__To do__: Search the records for the word "width" and copy each line in which it appears.

__Supplied material__:
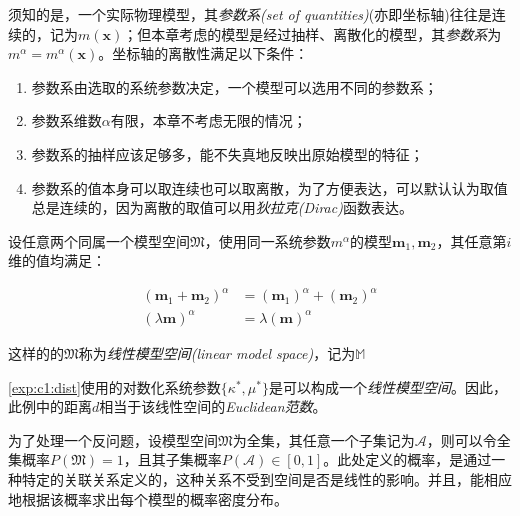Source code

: \begin{character}[离散性] \label{cha:c1:modeldiscre}

须知的是，一个实际物理模型，其\emph{参数系(set of quantities)}(亦即坐标轴)往往是连续的，记为$m(\mathbf{x})$；但本章考虑的模型是经过抽样、离散化的模型，其\emph{参数系}为$m^{\alpha}=m^{\alpha}(\mathbf{x})$。坐标轴的离散性满足以下条件：

\begin{enumerate}
  \item 参数系由选取的系统参数决定，一个模型可以选用不同的参数系；
  \item 参数系维数$\alpha$有限，本章不考虑无限的情况；
  \item 参数系的抽样应该足够多，能不失真地反映出原始模型的特征；
  \item 参数系的值本身可以取连续也可以取离散，为了方便表达，可以默认认为取值总是连续的，因为离散的取值可以用\emph{狄拉克(Dirac)}函数表达。
\end{enumerate}

\end{character}

\begin{character}[线性] \label{cha:c1:modellin}
  
  设任意两个同属一个模型空间$\mathfrak{M}$，使用同一系统参数$m^{\alpha}$的模型$\mathbf{m}_1,\mathbf{m}_2$，其任意第$i$维的值均满足：
  
  \begin{align} 
    (\mathbf{m}_1+\mathbf{m}_2)^{\alpha} &= (\mathbf{m}_1)^{\alpha} + (\mathbf{m}_2)^{\alpha} \label{fml:c1:modellinearity1} \\
    (\lambda \mathbf{m})^{\alpha} &= \lambda(\mathbf{m})^{\alpha}\label{fml:c1:modellinearity2}
  \end{align}
  
  这样的的$\mathfrak{M}$称为\emph{线性模型空间(linear model space)}，记为$\mathbb{M}$
  
\end{character}

\autoref{exp:c1:dist}使用的对数化系统参数$\{\kappa^{\ast}, \mu^{\ast}\}$是可以构成一个\emph{线性模型空间}。因此，此例中的距离$d$相当于该线性空间的\emph{\textit{Euclidean}范数}。

为了处理一个反问题，设模型空间$\mathfrak{M}$为全集，其任意一个子集记为$\mathcal{A}$，则可以令全集概率$P(\mathfrak{M})=1$，且其子集概率$P(\mathcal{A})\in [0,1]$。此处定义的概率，是通过一种特定的关联关系定义的，这种关系不受到空间是否是线性的影响。并且，能相应地根据该概率求出每个模型的概率密度分布。

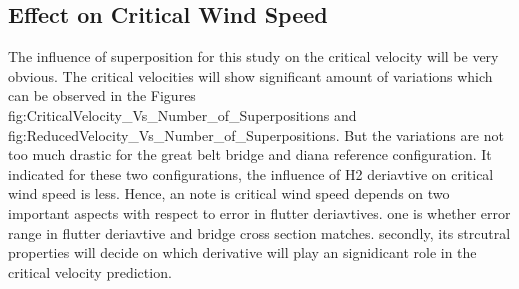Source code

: \documentclass[../main]{subfiles}
\begin{document}




\subsection{Effect on Critical Wind Speed}

The influence of superposition for this study on the critical velocity will be very obvious. 
The critical velocities will show significant amount of variations which can be observed in the 
Figures {fig:CriticalVelocity_Vs_Number_of_Superpositions} and {fig:ReducedVelocity_Vs_Number_of_Superpositions}. 
But the variations are not too much drastic for the great belt bridge and diana reference configuration. 
It indicated for these two configurations, the influence of H2 deriavtive on critical wind speed is less. 
Hence, an note is critical wind speed depends on two important aspects with respect to error in flutter deriavtives. 
one is whether error range in flutter deriavtive and bridge cross section matches. secondly, its strcutral 
properties will decide on which derivative will play an signidicant role in the critical velocity prediction. 
\end{document}
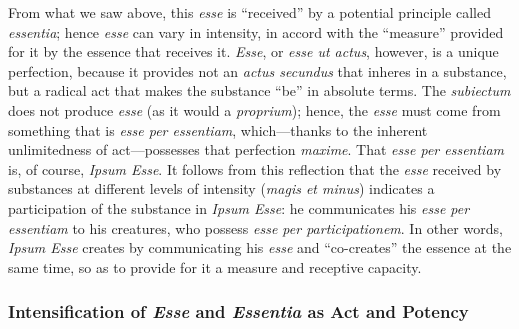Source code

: From what we saw above, this \emph{esse} is ``received'' by a potential principle called \emph{essentia}; hence \emph{esse} can vary in intensity, in accord with the ``measure'' provided for it by the essence that receives it. \emph{Esse}, or \emph{esse ut actus}, however, is a unique perfection, because it provides not an \emph{actus secundus} that inheres in a substance, but a radical act that makes the substance ``be'' in absolute terms. The \emph{subiectum} does not produce \emph{esse} (as it would a \emph{proprium}); hence, the \emph{esse} must come from something that is \emph{esse per essentiam}, which---thanks to the inherent unlimitedness of act---possesses that perfection \emph{maxime}. That \emph{esse per essentiam} is, of course, \emph{Ipsum Esse}. It follows from this reflection that the \emph{esse} received by substances at different levels of intensity (\emph{magis et minus}) indicates a participation of the substance in \emph{Ipsum Esse}: he communicates his \emph{esse per essentiam} to his creatures, who possess \emph{esse per participationem}. In other words, \emph{Ipsum Esse} creates by communicating his \emph{esse} and ``co-creates'' the essence at the same time, so as to provide for it a measure and receptive capacity.

\subsubsection{Intensification of \emph{Esse} and \emph{Essentia} as Act and Potency}
\label{intensification}

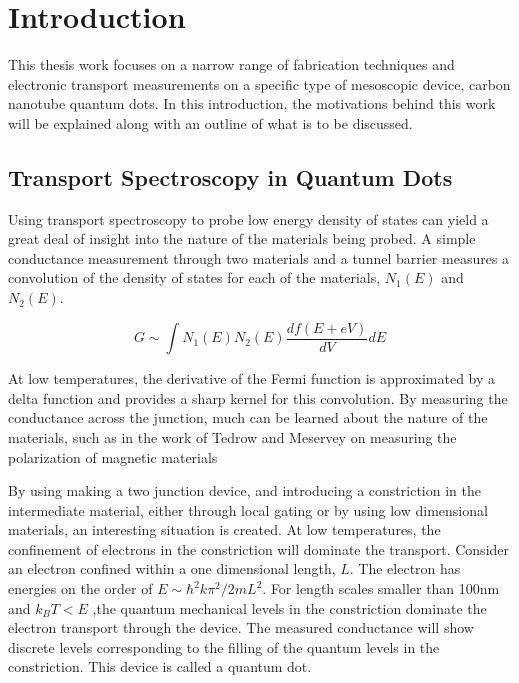 \chapter{Introduction}
\label{sec:intro}

This thesis work focuses on a narrow range of fabrication techniques and electronic transport measurements on a specific type of mesoscopic device, carbon nanotube quantum dots. In this introduction, the motivations behind this work will be explained along with an outline of what is to be discussed. 

\section{Transport Spectroscopy in Quantum Dots}

Using transport spectroscopy to probe low energy density of states can yield a great deal of insight into the nature of the materials being probed. A simple conductance measurement through two materials and a tunnel barrier measures a convolution of the density of states for each of the materials, $N_1(E)$ and $N_2(E)$.

\begin{equation}
    \label{eq:conductance}
    G \sim \int N_1(E) N_2(E)\frac{df(E+eV)}{dV}dE
\end{equation}

At low temperatures, the derivative of the Fermi function is approximated by a delta function and provides a sharp kernel for this convolution. By measuring the conductance across the junction, much can be learned about the nature of the materials, such as in the work of Tedrow and Meservey on measuring the polarization of magnetic materials \cite{Tedrow1971}

By using making a two junction device, and introducing a constriction in the intermediate material, either through local gating or by using low dimensional materials, an interesting situation is created. At low temperatures, the confinement of electrons in the constriction will dominate the transport. Consider an electron confined within a one dimensional length, $L$. The electron has energies on the order of $E \sim \hbar^2k \pi^2/2mL^2$. For length scales smaller than 100nm and $k_B T < E$ ,the quantum mechanical levels in the constriction dominate the electron transport through the device. The measured conductance will show discrete levels corresponding to the filling of the quantum levels in the constriction. This device is called a quantum dot.

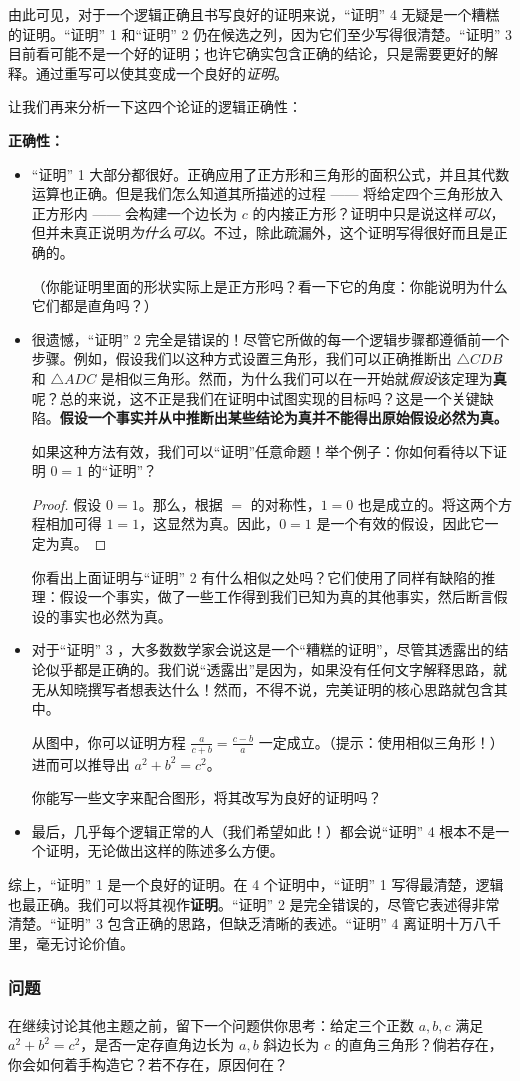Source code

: 由此可见，对于一个逻辑正确且书写良好的证明来说，``证明'' 4 无疑是一个糟糕的证明。``证明'' 1 和``证明'' 2 仍在候选之列，因为它们至少写得很清楚。``证明'' 3 目前看可能不是一个好的证明；也许它确实包含正确的结论，只是需要更好的解释。通过重写可以使其变成一个良好的\emph{证明}。

让我们再来分析一下这四个论证的逻辑正确性：

\textbf{正确性：}

\begin{itemize}
    \item ``证明'' 1 大部分都很好。正确应用了正方形和三角形的面积公式，并且其代数运算也正确。但是我们怎么知道其所描述的过程 —— 将给定四个三角形放入正方形内 —— 会构建一个边长为 $c$ 的内接正方形？证明中只是说这样\emph{可以}，但并未真正说明\emph{为什么可以}。不过，除此疏漏外，这个证明写得很好而且是正确的。
    
    （你能证明里面的形状实际上是正方形吗？看一下它的角度：你能说明为什么它们都是直角吗？）
    \item 很遗憾，``证明'' 2 完全是错误的！尽管它所做的每一个逻辑步骤都遵循前一个步骤。例如，假设我们以这种方式设置三角形，我们可以正确推断出 $\triangle CDB$ 和 $\triangle ADC$ 是相似三角形。然而，为什么我们可以在一开始就\emph{假设}该定理为\textbf{真}呢？总的来说，这不正是我们在证明中试图实现的目标吗？这是一个关键缺陷。\textbf{假设一个事实并从中推断出某些结论为真并不能得出原始假设必然为真。}
    
    如果这种方法有效，我们可以``证明''任意命题！举个例子：你如何看待以下证明 $0 = 1$ 的``证明''？
    \begin{proof}
        假设 $0 = 1$。那么，根据 $=$ 的对称性，$1 = 0$ 也是成立的。将这两个方程相加可得 $1 = 1$，这显然为真。因此，$0 = 1$ 是一个有效的假设，因此它一定为真。
    \end{proof}
    你看出上面证明与``证明'' 2 有什么相似之处吗？它们使用了同样有缺陷的推理：假设一个事实，做了一些工作得到我们已知为真的其他事实，然后断言假设的事实也必然为真。
    \item 对于``证明'' 3 ，大多数数学家会说这是一个``糟糕的证明''，尽管其透露出的结论似乎都是正确的。我们说``透露出''是因为，如果没有任何文字解释思路，就无从知晓撰写者想表达什么！然而，不得不说，完美证明的核心思路就包含其中。
    
    从图中，你可以证明方程 $\frac{a}{c+b} = \frac{c-b}{a}$ 一定成立。（提示：使用相似三角形！）进而可以推导出 $a^2 + b^2 = c^2$。

    你能写一些文字来配合图形，将其改写为良好的证明吗？
    \item 最后，几乎每个逻辑正常的人（我们希望如此！）都会说``证明'' 4 根本不是一个证明，无论做出这样的陈述多么方便。
\end{itemize}

综上，``证明'' 1 是一个良好的证明。在 4 个证明中，``证明'' 1 写得最清楚，逻辑也最正确。我们可以将其视作\textbf{证明}。``证明'' 2 是完全错误的，尽管它表述得非常清楚。``证明'' 3 包含正确的思路，但缺乏清晰的表述。``证明'' 4 离证明十万八千里，毫无讨论价值。

\subsubsection*{问题}

在继续讨论其他主题之前，留下一个问题供你思考：给定三个正数 $a,b,c$ 满足 $a^2+b^2=c^2$，是否一定存直角边长为 $a,b$ 斜边长为 $c$ 的直角三角形？倘若存在，你会如何着手构造它？若不存在，原因何在？
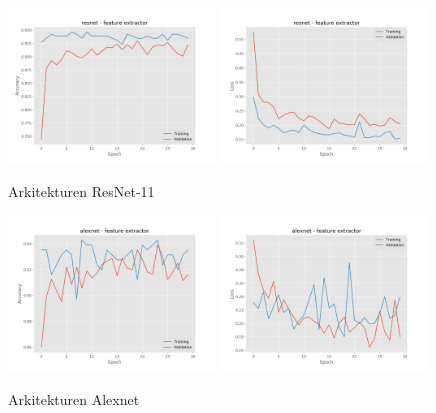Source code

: \documentclass{kththesis}
\begin{document}
    \begin{figure}
      \centering
      \includegraphics[width=0.49\textwidth]{"./balcony/balcony-20split - acc - resnet - feature extractor"}
      \includegraphics[width=0.49\textwidth]{"./balcony/balcony-20split - loss - resnet - feature extractor"}
      \caption{Arkitekturen ResNet-11}
    \end{figure}
    \begin{figure}
      \centering
      \includegraphics[width=0.49\textwidth]{"./balcony/balcony-20split - acc - alexnet - feature extractor"}
      \includegraphics[width=0.49\textwidth]{"./balcony/balcony-20split - loss - alexnet - feature extractor"}
      \caption{Arkitekturen Alexnet}
    \end{figure}
\end{document}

__Response area__:
      \includegraphics[width=0.49\textwidth]{"./balcony/balcony-20split - acc - resnet - feature extractor"}
      \includegraphics[width=0.49\textwidth]{"./balcony/balcony-20split - loss - resnet - feature extractor"}
      \includegraphics[width=0.49\textwidth]{"./balcony/balcony-20split - acc - alexnet - feature extractor"}
      \includegraphics[width=0.49\textwidth]{"./balcony/balcony-20split - loss - alexnet - feature extractor"}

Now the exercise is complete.